TEVA has been trending down steadily since April, for example, losing about 1/5th of its value. NICE has also been dropping over the period, losing about 1/6th of its value. CEL shed almost a third of its value in April and May. It could well be a pure investment decision with no political motivation. So some of the knee jerk hysteria may be misplaced.
Harvard did pick up some Turkish stocks about the time they dumped some of their Israeli stocks, but it appears this was pre-Mavi Marmara.
Sometime early this week, somebody from Harvard or Harvard Management Company is going to have to trot out to a microphone or two and explain this seemingly prudent decision to get out of an economy that looks like it wants to relive the South African experience of the 80s and early 90s, and may have to endure 25,000 rocket attacks from Lebanon in the near future if a war with Iran is started.
Here are some of the comments at early articles that have picked up on the story:
Harvard is Anti-Semitic? So what else is new?
and:
Few of the major universities are what they used to be.
The reputations of almost all the Ivy League colleges have been irreparably tarnished and I doubt that many of them can regain their former greatness as well as their once proud heritage and reputations.
I attribute these losses to the fact that many of these once great institutions have been overrun by Marxists, communists, socialists and far left radical extremists like Bill Ayers and Ward Churchill just to name two among many, far too many.
American's will divest their money from each and every HARVARD trained money manager in protest.
Harvard is beyond disgusting. The school violates America all the time. Look at Elena Kagan's treatment of our military.
Disgusting. My child would attend Yale or Princeton….NEVER Harvard!
but articulate pushback is evident. Here's a response to a comment about Harvard investing in Palestinian firms (they aren't):
Palestine's entire economy has been restructured into a periphery to Israel's core for the last 40 years. The entire Palestinian economy has stagnated, and not on its own — because of Israeli policy, specifically things like checkpoints and land theft (not to mention periodic massacres).
If Israel has a good record, then it's not a surprise. It has a vast source of cheap labor to exploit (Palestinians who have lost all of their property and livelihoods with few choices left other than to apply for permits to work in Israel, when the option is even available), they have large reserves of land and capital to develop that they stole/are stealing from Palestinians, and of course the rest of the world is/has always invested into some of the most murderous parts of the Israeli economy to the detriment of everyone else.

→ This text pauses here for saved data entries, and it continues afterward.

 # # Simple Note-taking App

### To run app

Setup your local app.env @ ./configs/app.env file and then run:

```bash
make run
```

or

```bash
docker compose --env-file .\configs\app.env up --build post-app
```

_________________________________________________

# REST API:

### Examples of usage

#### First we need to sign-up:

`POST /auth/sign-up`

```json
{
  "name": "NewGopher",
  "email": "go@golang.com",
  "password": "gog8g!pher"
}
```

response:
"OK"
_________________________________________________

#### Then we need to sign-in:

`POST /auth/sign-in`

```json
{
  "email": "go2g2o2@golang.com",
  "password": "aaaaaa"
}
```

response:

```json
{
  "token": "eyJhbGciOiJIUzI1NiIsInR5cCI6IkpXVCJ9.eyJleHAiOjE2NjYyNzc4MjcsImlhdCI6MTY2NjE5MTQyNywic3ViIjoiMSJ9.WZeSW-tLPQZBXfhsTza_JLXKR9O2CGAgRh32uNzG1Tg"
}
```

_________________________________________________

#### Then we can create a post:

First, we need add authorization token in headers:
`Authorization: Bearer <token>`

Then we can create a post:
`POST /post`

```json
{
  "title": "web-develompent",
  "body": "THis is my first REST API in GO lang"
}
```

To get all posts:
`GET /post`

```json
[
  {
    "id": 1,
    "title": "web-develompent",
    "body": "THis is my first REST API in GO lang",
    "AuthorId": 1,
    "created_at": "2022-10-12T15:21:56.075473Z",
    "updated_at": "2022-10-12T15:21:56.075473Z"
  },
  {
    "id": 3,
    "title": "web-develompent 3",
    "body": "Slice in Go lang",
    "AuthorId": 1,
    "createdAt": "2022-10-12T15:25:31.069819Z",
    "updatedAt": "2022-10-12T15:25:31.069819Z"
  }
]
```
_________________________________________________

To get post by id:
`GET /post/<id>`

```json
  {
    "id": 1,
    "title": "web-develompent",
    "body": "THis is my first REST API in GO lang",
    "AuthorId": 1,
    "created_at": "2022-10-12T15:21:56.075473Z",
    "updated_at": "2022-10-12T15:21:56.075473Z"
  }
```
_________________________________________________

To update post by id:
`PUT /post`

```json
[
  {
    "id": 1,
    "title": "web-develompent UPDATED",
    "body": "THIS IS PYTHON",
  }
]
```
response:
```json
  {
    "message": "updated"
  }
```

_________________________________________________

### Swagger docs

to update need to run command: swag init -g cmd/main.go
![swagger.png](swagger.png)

If the issue is having a state/country develop medicines and other products then there are ways to do it without screwing over the indigenous.
My own view is that this happened quietly. It wasn't a political move on the part of the investors. They may be genuinely concerned about war with Iran and its effect on Israel's economy, but perhaps not. They may announce a new investment in an Israeli company this week.
We'll see. But would Moses invest in Israel right now?